# Setup 



In [None]:
%%bash
# Install deps from 
# https://github.com/mwydmuch/ViZDoom/blob/master/doc/Building.md#-linux

apt-get update


apt-get install build-essential zlib1g-dev libsdl2-dev libjpeg-dev \
nasm tar libbz2-dev libgtk2.0-dev cmake git libfluidsynth-dev libgme-dev \
libopenal-dev timidity libwildmidi-dev unzip

# Boost libraries
apt-get install libboost-all-dev

In [None]:
!pip install vizdoom
!pip install ray 
!pip install ray['rllib']
!pip install Ipython --upgrade


In [None]:
import os 
from google.colab import drive
import sys

#need this to load vizdoom module 
system_path = '/content/drive/MyDrive/GitHub/INM363-Project'
drive.mount('/content/drive')
sys.path.append(system_path)

system_path = '/content/drive/MyDrive/GitHub/INM363-Project/src' 
sys.path.append(system_path)

#need this to use gpu on ray 
os.environ['PYTHONPATH'] = '/content/drive/MyDrive/GitHub/INM363-Project' 
os.environ['PYTHONPATH']

In [None]:
from src.vizdoom_gym.envs.VizDoomEnv import VizdoomEnv
from src.vizdoom_gym.envs.VizDoomEnv_def import VizDoomVeryDenseReward

In [None]:
from ray.tune.registry import register_env
import gym
import ray
import ray.rllib.agents.ppo as ppo
import shutil
import torch

In [None]:
device = torch.device("cuda:0" if torch.cuda.is_available() else "cpu")
print("device: ", device, "\n")

from psutil import virtual_memory
ram_gb = virtual_memory().total / 1e9
print('Your runtime has {:.1f} gigabytes of available RAM\n'.format(ram_gb))

if ram_gb < 20:
  print('Not using a high-RAM runtime')
else:
  print('You are using a high-RAM runtime!')

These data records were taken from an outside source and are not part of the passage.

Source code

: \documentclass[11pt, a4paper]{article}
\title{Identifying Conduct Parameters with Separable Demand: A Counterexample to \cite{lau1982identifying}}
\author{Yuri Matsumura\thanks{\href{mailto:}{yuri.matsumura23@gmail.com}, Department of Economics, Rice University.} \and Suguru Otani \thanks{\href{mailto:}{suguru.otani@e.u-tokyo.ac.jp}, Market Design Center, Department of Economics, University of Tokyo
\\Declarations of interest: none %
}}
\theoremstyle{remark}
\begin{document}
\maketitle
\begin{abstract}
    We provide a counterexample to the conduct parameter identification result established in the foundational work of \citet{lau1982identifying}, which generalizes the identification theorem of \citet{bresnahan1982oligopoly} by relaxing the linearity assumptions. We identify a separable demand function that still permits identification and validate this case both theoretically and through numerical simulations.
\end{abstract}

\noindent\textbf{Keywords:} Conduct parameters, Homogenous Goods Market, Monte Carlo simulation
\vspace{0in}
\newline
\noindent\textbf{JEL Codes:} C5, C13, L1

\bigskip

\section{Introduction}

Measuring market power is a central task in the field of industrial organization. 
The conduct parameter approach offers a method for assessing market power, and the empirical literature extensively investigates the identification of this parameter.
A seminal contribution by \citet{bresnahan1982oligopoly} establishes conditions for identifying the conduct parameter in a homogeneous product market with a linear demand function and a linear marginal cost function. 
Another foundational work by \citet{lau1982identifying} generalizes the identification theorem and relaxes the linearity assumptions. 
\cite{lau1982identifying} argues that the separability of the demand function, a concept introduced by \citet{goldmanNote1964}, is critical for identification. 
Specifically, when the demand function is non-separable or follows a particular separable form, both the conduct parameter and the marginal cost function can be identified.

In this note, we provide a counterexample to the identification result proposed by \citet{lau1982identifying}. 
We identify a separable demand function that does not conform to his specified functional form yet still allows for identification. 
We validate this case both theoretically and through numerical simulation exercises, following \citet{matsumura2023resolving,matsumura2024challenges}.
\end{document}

# Create and restore agent from checkpoint

In [None]:
ray.shutdown()
print("Shutdown ray")
# start Ray -- add `local_mode=True` here for debugging
ray.init(ignore_reinit_error=True,  num_cpus =2, num_gpus = 1) #local_mode=True,

print("Initialized ray")

# register the custom environment
select_env = "VizDoomVeryDenseReward-v0"

register_env(select_env, lambda config: VizDoomVeryDenseReward())

print("registered environment")


In [None]:
# configure the environment and create agent
config = ppo.DEFAULT_CONFIG.copy()
config["log_level"] = "WARN"
config["num_workers"] = 1
config["framework"] = "torch"
config["model"] = {"dim": 42, 
                   "grayscale": True,
                   }
config["num_gpus"] = 1
config["preprocessor_pref"] = "rllib"
config['batch_mode'] = 'complete_episodes'

#changing this for evaluation time 
config['explore'] = False 
config['in_evaluation'] = True


#config["horizon"] = 50
agent = ppo.PPOTrainer(config, env=select_env)

print("created agent")

In [None]:
# examine the trained policy
policy = agent.get_policy()
model = policy.model


#create environment 
env = gym.make('VizDoomVeryDenseReward-v0')
#,
#               config_file="custom\\very_dense_reward.cfg",
#                scenario_file="custom/test/easy_dense_reward_rs.wad") 
#               scenario_file="custom/test/dense_reward_fixed_start.wad") 

In [None]:
#restore agent from checkpoint 
chkpt_root = "/content/drive/MyDrive/GitHub/INM363-Project/model_checkpoints/ppo/easy_no_reward"
chkpt_dir = 'checkpoint_000010'

chkpt_file = chkpt_root + '/' + chkpt_dir 
print(chkpt_file)


In [None]:
agent.restore(chkpt_file)

In [None]:
state = env.reset()
sum_reward = 0
n_step = 200
path = [] 

for step in range(n_step):
    action = agent.compute_action(state)
    state, reward, done, info = env.step(action)
    sum_reward += reward
    
    if len(info) > 0:
      path.append((info["X"], info["Y"]))

    #env.render()

    if done == 1:
        # report at the end of each episode
        print("cumulative reward", sum_reward)
        print(f"total steps: {step}")
        state = env.reset()
        sum_reward = 0
        break

if done == 0:
  print("cumulative reward", sum_reward)
  print(f"total steps: {step}")


# Visualize Path taken by agent

In [None]:
import src.helper_fuctions as helper

sectors, health_pos, armor_pos = helper.get_env_layout(config = "custom/very_dense_reward.cfg",
                                                       scenario = "custom/train/easy_dense_reward_rs.wad" )
helper.plot_layout(sectors, health_pos, armor_pos, path)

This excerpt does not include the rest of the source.